Scripts to remove orphaned resources

Please note that these scripts will become obsolete in the future, when the resource bugs are fixed!

A word of caution: I use the scripts myself and haven’t experienced any issues. However, use them at your own risk! It’s always a good idea to create a backup first. There’s also the --dry-run or -n option to see what happens without actually doing anything.

Use at your own risk!

Why are there 2 scripts to remove resources?

The first script jnrmor removes orphaned resources from the database and the meta data files for those resources from the sync target. Due to an error in the Joplin API, the actual resources are not deleted on the sync target.
There’s where script jnclnst comes to the rescue.

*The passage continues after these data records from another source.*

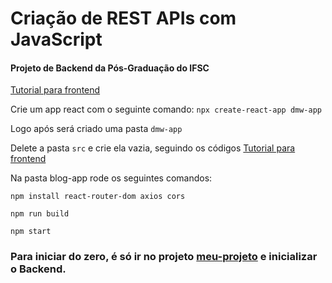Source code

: # Criação de REST APIs com JavaScript
#### Projeto de Backend da Pós-Graduação do IFSC

[Tutorial para frontend][site-url]

[site-url]:https://github.com/edjandir/react-tutorial


Crie um app react com o seguinte comando:
`npx create-react-app dmw-app`

Logo após será criado uma pasta `dmw-app`

Delete a pasta `src` e crie ela vazia, seguindo os códigos [Tutorial para frontend](https://github.com/edjandir/react-tutorial)


Na pasta blog-app rode os seguintes comandos:

`npm install react-router-dom axios cors`

`npm run build`

`npm start`

### Para iniciar do zero, é só ir no projeto [meu-projeto](https://github.com/elielrj/meu-projeto "Backend") e inicializar o Backend.
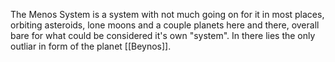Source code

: The Menos System is a system with not much going on for it in most places, orbiting asteroids, lone moons and a couple planets here and there, overall bare for what could be considered it's own "system". In there lies the only outliar in form of the planet [[Beynos]].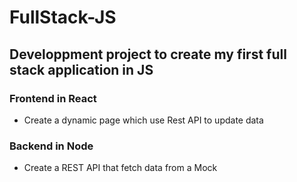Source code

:# FullStack-JS

## Developpment project to create my first full stack application in JS

### Frontend in React
* Create a dynamic page which use Rest API to update data

### Backend in Node
* Create a REST API that fetch data from a Mock
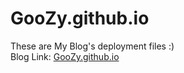 # GooZy.github.io
These are My Blog's deployment files :)  
Blog Link: [GooZy.github.io](http://GooZy.github.io)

The default locations for the config files are the path of the script and your home directory. These locations will be shown with the option --help.

jnrmor - remove orphaned resources in Joplin

usage: jnrmor [-c CONFIGFILE] [-f] [-q|--quiet] [-n|--dry-run] [-d|--debug] [-V|--version] [-h] [--help]

       -c CONFIGFILE
           use CONFIGFILE, instead of searching the default locations
           The first file found is used.

       -f
           run without confirmation

       -q, --quiet
           do not print informational messages
           (errors will be shown)

       -n, --dry-run
           only show orphaned resources (do not actually delete them)
           implies -f

       -d, --debug
           print debug information

       -V, --version
           version information

       -h
           usage information

       --help
           this help

If you rather use a perl script, head over here. You can use the script listnotes.pl with the option --weed.

jnclnst - clean sync target (remove orphaned resources from sync target)

This script is no longer needed. A fix was added to Joplin a while back. It’s only here for reference and for people who still use an old Joplin version.
It doesn’t hurt to run the script, it just won’t find anything to remove anything anymore.

usage: jnclnst [-c CONFIGFILE] [-f] [-q|--quiet] [-n|--dry-run] [-d|--debug] [-V|--version] [-h] [--help]

       -c CONFIGFILE
           use CONFIGFILE, instead of searching the default locations
           The first file found is used.

       -f
           run without confirmation

       -q, --quiet
           do not print informational messages
           (errors will be shown)

       -n, --dry-run
           only show orphaned resources (do not actually delete them)
           implies -f

       -d, --debug
           print debug information

       -V, --version
           version information

       -h
           usage information

       --help
           this help

Repository

6 Likes

I needed to upgrade getopt and bash for macOS

This is a good resource for upgrading bash:

https://akrabat.com/upgrading-to-bash-4-on-macos/

Yea, unfortunately macOS 10.14.x comes with bash 3.x, which does not support associative arrays. I’m actually using bash5 on my machine. The getopt of macOS is one of the worst implementations ever, which is not compatible to any other getopt version out there.

Maybe I should add a remark to the README.

MacPorts

sudo port install bash
sudo port install getopt

Brew

brew install bash
brew install gnu-getopt

listnotes has a --weed option to remove unused resources.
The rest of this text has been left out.